━━ Data to process ━━

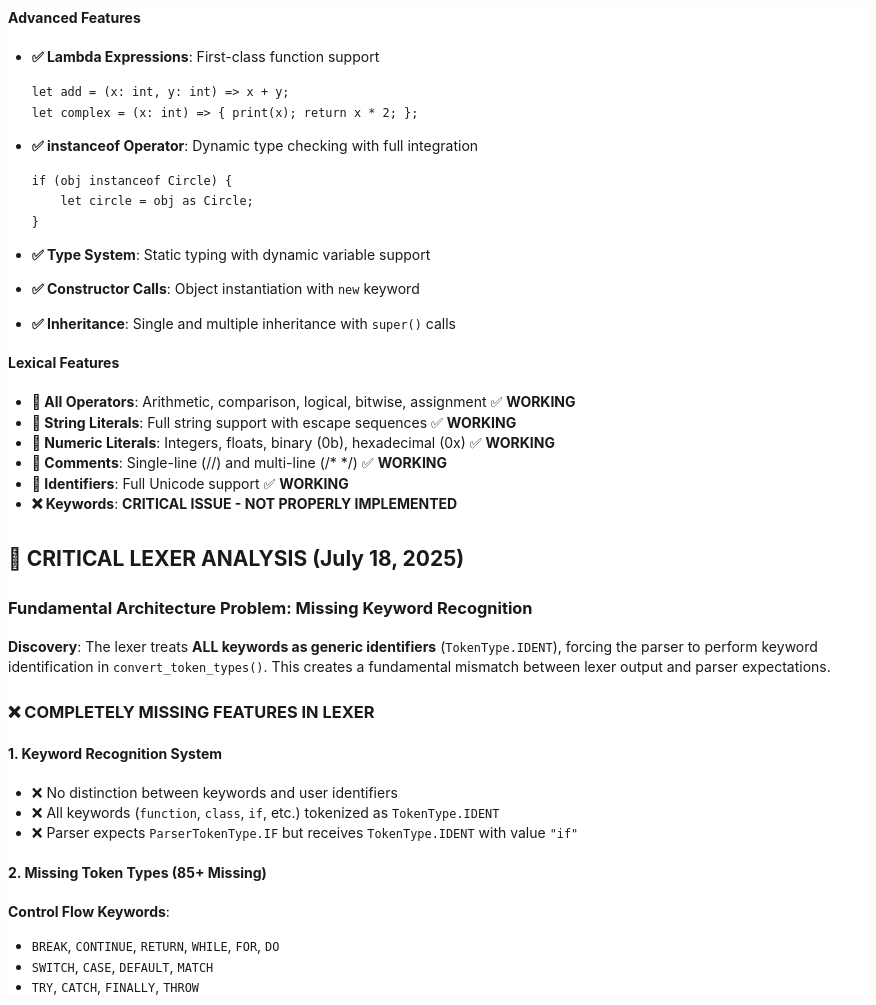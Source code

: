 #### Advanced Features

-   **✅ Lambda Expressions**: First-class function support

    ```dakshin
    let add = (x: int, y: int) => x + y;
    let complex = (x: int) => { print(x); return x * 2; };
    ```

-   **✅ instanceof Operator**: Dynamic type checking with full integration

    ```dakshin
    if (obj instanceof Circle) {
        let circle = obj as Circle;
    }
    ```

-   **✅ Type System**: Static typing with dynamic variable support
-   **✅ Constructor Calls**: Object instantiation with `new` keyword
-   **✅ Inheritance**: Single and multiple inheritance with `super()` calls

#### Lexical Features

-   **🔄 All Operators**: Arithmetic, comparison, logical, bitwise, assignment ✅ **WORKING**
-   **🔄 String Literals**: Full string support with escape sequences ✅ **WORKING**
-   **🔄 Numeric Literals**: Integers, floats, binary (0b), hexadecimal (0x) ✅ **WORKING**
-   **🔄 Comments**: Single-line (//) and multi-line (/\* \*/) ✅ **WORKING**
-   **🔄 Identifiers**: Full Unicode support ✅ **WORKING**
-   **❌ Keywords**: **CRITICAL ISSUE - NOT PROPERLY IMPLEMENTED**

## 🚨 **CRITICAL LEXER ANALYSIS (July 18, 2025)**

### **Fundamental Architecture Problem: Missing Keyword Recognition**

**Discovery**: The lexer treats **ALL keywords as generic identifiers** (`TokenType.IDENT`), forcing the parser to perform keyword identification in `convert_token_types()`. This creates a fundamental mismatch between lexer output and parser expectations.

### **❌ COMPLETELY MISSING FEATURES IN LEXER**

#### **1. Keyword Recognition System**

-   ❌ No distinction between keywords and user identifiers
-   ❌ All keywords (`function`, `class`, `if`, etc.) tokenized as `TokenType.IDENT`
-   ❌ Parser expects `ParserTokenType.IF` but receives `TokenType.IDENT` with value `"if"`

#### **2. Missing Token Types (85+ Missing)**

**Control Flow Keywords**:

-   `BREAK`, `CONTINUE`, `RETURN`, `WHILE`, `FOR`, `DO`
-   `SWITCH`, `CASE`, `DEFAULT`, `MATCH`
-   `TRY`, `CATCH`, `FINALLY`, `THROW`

━━━
━━ Data to process ━━

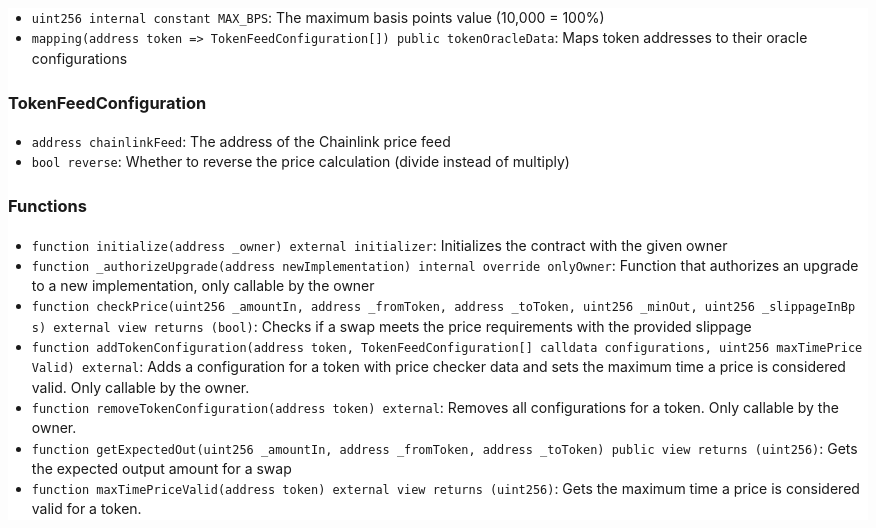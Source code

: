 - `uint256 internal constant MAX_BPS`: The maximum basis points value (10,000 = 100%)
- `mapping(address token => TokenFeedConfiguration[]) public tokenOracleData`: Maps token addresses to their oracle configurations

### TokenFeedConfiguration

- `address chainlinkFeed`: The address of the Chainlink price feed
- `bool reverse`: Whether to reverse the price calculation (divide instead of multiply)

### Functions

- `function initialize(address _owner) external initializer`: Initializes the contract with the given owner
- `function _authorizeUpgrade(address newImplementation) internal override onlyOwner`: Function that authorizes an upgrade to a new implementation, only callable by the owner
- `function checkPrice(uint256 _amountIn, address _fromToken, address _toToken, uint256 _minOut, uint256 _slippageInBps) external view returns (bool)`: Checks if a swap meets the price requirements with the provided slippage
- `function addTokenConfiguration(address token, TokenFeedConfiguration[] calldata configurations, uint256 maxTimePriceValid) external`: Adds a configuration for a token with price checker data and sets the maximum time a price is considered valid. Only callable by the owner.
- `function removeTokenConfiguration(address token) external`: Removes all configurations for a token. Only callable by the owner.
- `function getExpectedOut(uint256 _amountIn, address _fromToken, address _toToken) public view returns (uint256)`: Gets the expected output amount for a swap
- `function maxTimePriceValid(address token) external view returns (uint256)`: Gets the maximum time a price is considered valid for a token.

━━━

● **Work request**
A verbatim transcription is needed of the lines above, starting at the line with "the given owner" and ending at the line with "valid for a token.", both included, and of nothing else.

● **Exercise result**
- `function initialize(address _owner) external initializer`: Initializes the contract with the given owner
- `function _authorizeUpgrade(address newImplementation) internal override onlyOwner`: Function that authorizes an upgrade to a new implementation, only callable by the owner
- `function checkPrice(uint256 _amountIn, address _fromToken, address _toToken, uint256 _minOut, uint256 _slippageInBps) external view returns (bool)`: Checks if a swap meets the price requirements with the provided slippage
- `function addTokenConfiguration(address token, TokenFeedConfiguration[] calldata configurations, uint256 maxTimePriceValid) external`: Adds a configuration for a token with price checker data and sets the maximum time a price is considered valid. Only callable by the owner.
- `function removeTokenConfiguration(address token) external`: Removes all configurations for a token. Only callable by the owner.
- `function getExpectedOut(uint256 _amountIn, address _fromToken, address _toToken) public view returns (uint256)`: Gets the expected output amount for a swap
- `function maxTimePriceValid(address token) external view returns (uint256)`: Gets the maximum time a price is considered valid for a token.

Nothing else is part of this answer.